Krieg in Äthiopien: Addis Abeba im Visier der Rebellen
Äthiopiens Regierung verhängt Ausnahmezustand, Addis Abebas Bevölkerung ist zur Verteidigung aufgerufen. Tigrays Rebellen drohen mit Einmarsch.
Zuvor hatten die Behörden von Addis Abeba die fünf Millionen Einwohner der Stadt dazu aufgefordert, sich auf die Verteidigung der Hauptstadt vorzubereiten. Alle Bewohner sollten innerhalb von zwei Tagen ihre Waffen registrieren und sich dann „in ihrem Quartier versammeln und ihre Umgebung sichern“, so eine von äthiopischen Medien verbreitete Bekanntmachung der Stadtverwaltung. In ganz Addis Abeba würden Straßensperren errichtet.
Eine von der Stadt eingerichtete „Joint Task Force“ warnte in einer weiteren Erklärung, „Terrorunterstützer und Fanatiker“ würden sich zusammenschließen und Häuser mieten; sie würden außerdem planen, sich in Uniformen der staatlichen Sicherheitskräfte zu verkleiden, um „die Öffentlichkeit zu verwirren und kriminelle Aktivitäten zu begehen“. Die Bevölkerung solle solche „Fanatiker“ melden.

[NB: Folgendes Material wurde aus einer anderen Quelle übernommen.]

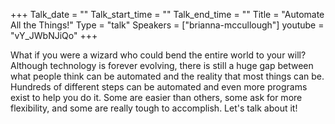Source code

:+++
Talk_date = ""
Talk_start_time = ""
Talk_end_time = ""
Title = "Automate All the Things!"
Type = "talk"
Speakers = ["brianna-mccullough"]
youtube = "vY_JWbNJiQo"
+++

What if you were a wizard who could bend the entire world to your will? Although technology is forever evolving, there is still a huge gap between what people think can be automated and the reality that most things can be. Hundreds of different steps can be automated and even more programs exist to help you do it. Some are easier than others, some ask for more flexibility, and some are really tough to accomplish. Let's talk about it!
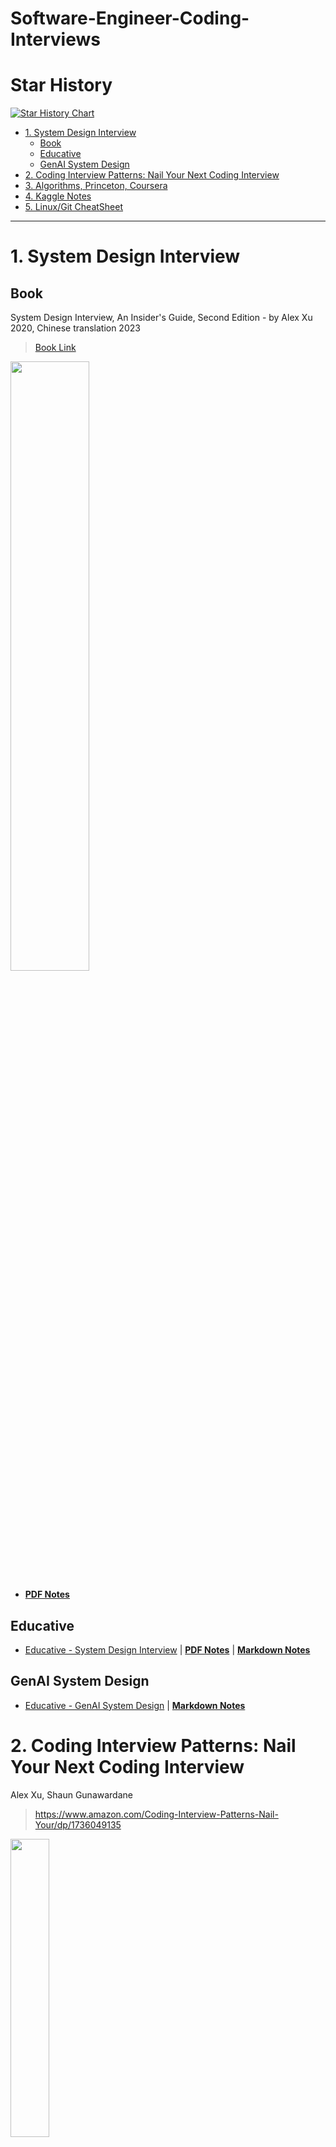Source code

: 
# Software-Engineer-Coding-Interviews

# Star History

[![Star History Chart](https://api.star-history.com/svg?repos=junfanz1/Coding-Interview-Practices&type=Date)](https://star-history.com/#junfanz1/Coding-Interview-Practices&Date)

<!-- TOC start (generated with https://github.com/derlin/bitdowntoc) -->

- [1. System Design Interview](#1-system-design-interview)
   * [Book](#book)
   * [Educative](#educative)
   * [GenAI System Design](#genai-system-design)
- [2. Coding Interview Patterns: Nail Your Next Coding Interview](#2-coding-interview-patterns-nail-your-next-coding-interview)
- [3. Algorithms, Princeton, Coursera](#3-algorithms-princeton-coursera)
- [4. Kaggle Notes](#4-kaggle-notes)
- [5. Linux/Git CheatSheet](#5-linuxgit-cheatsheet)

<!-- TOC end -->

---

<!-- TOC --><a name="1-system-design-interview"></a>
# 1. System Design Interview

<!-- TOC --><a name="book"></a>
## Book

System Design Interview, An Insider's Guide, Second Edition - by Alex Xu 2020, Chinese translation 2023

> [Book Link](https://www.amazon.com/System-Design-Interview-insiders-Second/dp/B08CMF2CQF)


<img src="https://github.com/user-attachments/assets/8cfad2aa-2ad3-4c97-af88-79c98f369e33" width="50%" height="50%">

- [__PDF Notes__](https://github.com/junfanz1/Quant-Books-Notes/blob/main/System%20Design/Notes%20on%20System%20Design.pdf)

<!-- TOC --><a name="educative"></a>
## Educative

- [Educative - System Design Interview](https://www.educative.io/verify-certificate/B86jYxWPP3JhA8lAZw0B2Mhr92YjJNmG5Ty) | [__PDF Notes__](https://github.com/junfanz1/CS-Online-Course-Notes/blob/main/Grokking%20the%20System%20Design%20Interview/Grokking%20the%20System%20Design%20Interview.pdf) | [__Markdown Notes__](https://github.com/junfanz1/CS-Online-Course-Notes/blob/main/Grokking%20the%20System%20Design%20Interview/Grokking%20the%20System%20Design%20Interview.md)

<!-- TOC --><a name="genai-system-design"></a>
## GenAI System Design

- [Educative - GenAI System Design](https://www.educative.io/verify-certificate/RgxzXQFQkKyYgKrGjTX1RQpE9J3vT6) | [__Markdown Notes__](https://github.com/junfanz1/AI-LLM-ML-CS-Quant-Readings/blob/main/System%20Design/GenAI%20System%20Design.md)

<!-- TOC --><a name="2-coding-interview-patterns-nail-your-next-coding-interview"></a>
# 2. Coding Interview Patterns: Nail Your Next Coding Interview

Alex Xu, Shaun Gunawardane

> https://www.amazon.com/Coding-Interview-Patterns-Nail-Your/dp/1736049135

<img src="https://github.com/user-attachments/assets/ec6ea72a-3d99-4c13-9086-3c1f3e9256b0" width="35%" height="35%">

- [__Markdown Notes__](https://github.com/junfanz1/Coding-Interview-Practices/blob/main/Coding%20Interview%20Patterns:%20Nail%20Your%20Next%20Coding%20Interview/Coding%20Interview%20Patterns,%20Alex%20Xu.md)

- [__Bonus PDF of the Book__](https://github.com/junfanz1/Coding-Interview-Practices/blob/main/Coding%20Interview%20Patterns%3A%20Nail%20Your%20Next%20Coding%20Interview/Bonus_Pdf.pdf)

<!-- TOC --><a name="3-algorithms-princeton-coursera"></a>
# 3. Algorithms, Princeton, Coursera

Algorithm Part I and Part II, by Robert Sedgewick and Kevin Wayne at Princeton.

> Char 1-6: https://www.coursera.org/learn/algorithms-part1/

> Char 7-12: https://www.coursera.org/learn/algorithms-part2/

- [__PDF Notes__](https://github.com/junfanz1/CS-Online-Course-Notes/blob/main/Princeton%20Algorithm/Princeton%20Algorithm%20Coursera%20Notes%20Junfan%20Zhu.pdf)

- [__Markdown Notes__](https://github.com/junfanz1/CS-Online-Course-Notes/blob/main/Princeton%20Algorithm/Princeton%20Algorithm%20Coursera%20Notes.md)

<!-- TOC --><a name="4-kaggle-notes"></a>
# 4. Kaggle Notes

Kaggle Mini-courses.

> https://www.kaggle.com/learn

- [__PDF Notes__](https://github.com/junfanz1/CS-Online-Course-Notes/blob/main/Kaggle%20Course%20Notes/Kaggle%20Course%20Notes.pdf)

- [__Markdown Notes__](https://github.com/junfanz1/CS-Online-Course-Notes/blob/main/Kaggle%20Course%20Notes/Kaggle%20Course%20Notes.md)


<!-- TOC --><a name="5-linuxgit-cheatsheet"></a>
# 5. Linux/Git CheatSheet

- [__PDF Notes__](https://github.com/junfanz1/Coding-Interview-Practices/blob/main/Linux/Essential%20Linux.pdf)

---

Connect me: 
[LinkedIn](https://www.linkedin.com/in/junfan-zhu/)

Leave a message to me:
[junfanzhu98@gmail.com](mailto:junfanzhu98@gmail.com)

---

Future Readings:

TBD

Tigrayer in der Hauptstadt sind nach Angaben von Menschenrechtsgruppen in großer Zahl verhaftet und verschleppt worden, als mutmaßliche fünfte Kolonne des Feindes. Unbestätigten Berichten zufolge erarbeiten ausländische Botschaften in Addis Abeba bereits Evakuierungspläne. Die Stadt beherbergt unter anderem den Sitz der Afrikanischen Union (AU).
Teile von Amhara und Afar erobert
Seit einem Jahr herrscht in Äthiopien Krieg zwischen der Zentralregierung und der in Tigray regierenden TPLF (Tigray-Volksbefreiungsfront). Die war seit 1991 jahrzehntelang in Äthiopien die dominante Regierungspartnerin, aber der 2018 eingesetzte Reformpremier Abiy Ahmed brach mit ihr und bekämpft sie seit November 2020 als „terroristische Organisation“. Anfängliche Erfolge waren aber von kurzer Dauer, denn ohne TPLF ist Äthiopiens Armee kaum kampffähig.
Bis zum Bruch stellte die TPLF den Großteil der Führungsebene von Äthiopiens Armee und kontrollierte die wichtigsten Rüstungsbestände des äthiopischen Militärs – damit kämpft sie nun auf eigene Faust. Sie genießt auch offenbar die Unterstützung ihrer Heimatregion, die einer Blockade der Zentralregierung unterworfen ist.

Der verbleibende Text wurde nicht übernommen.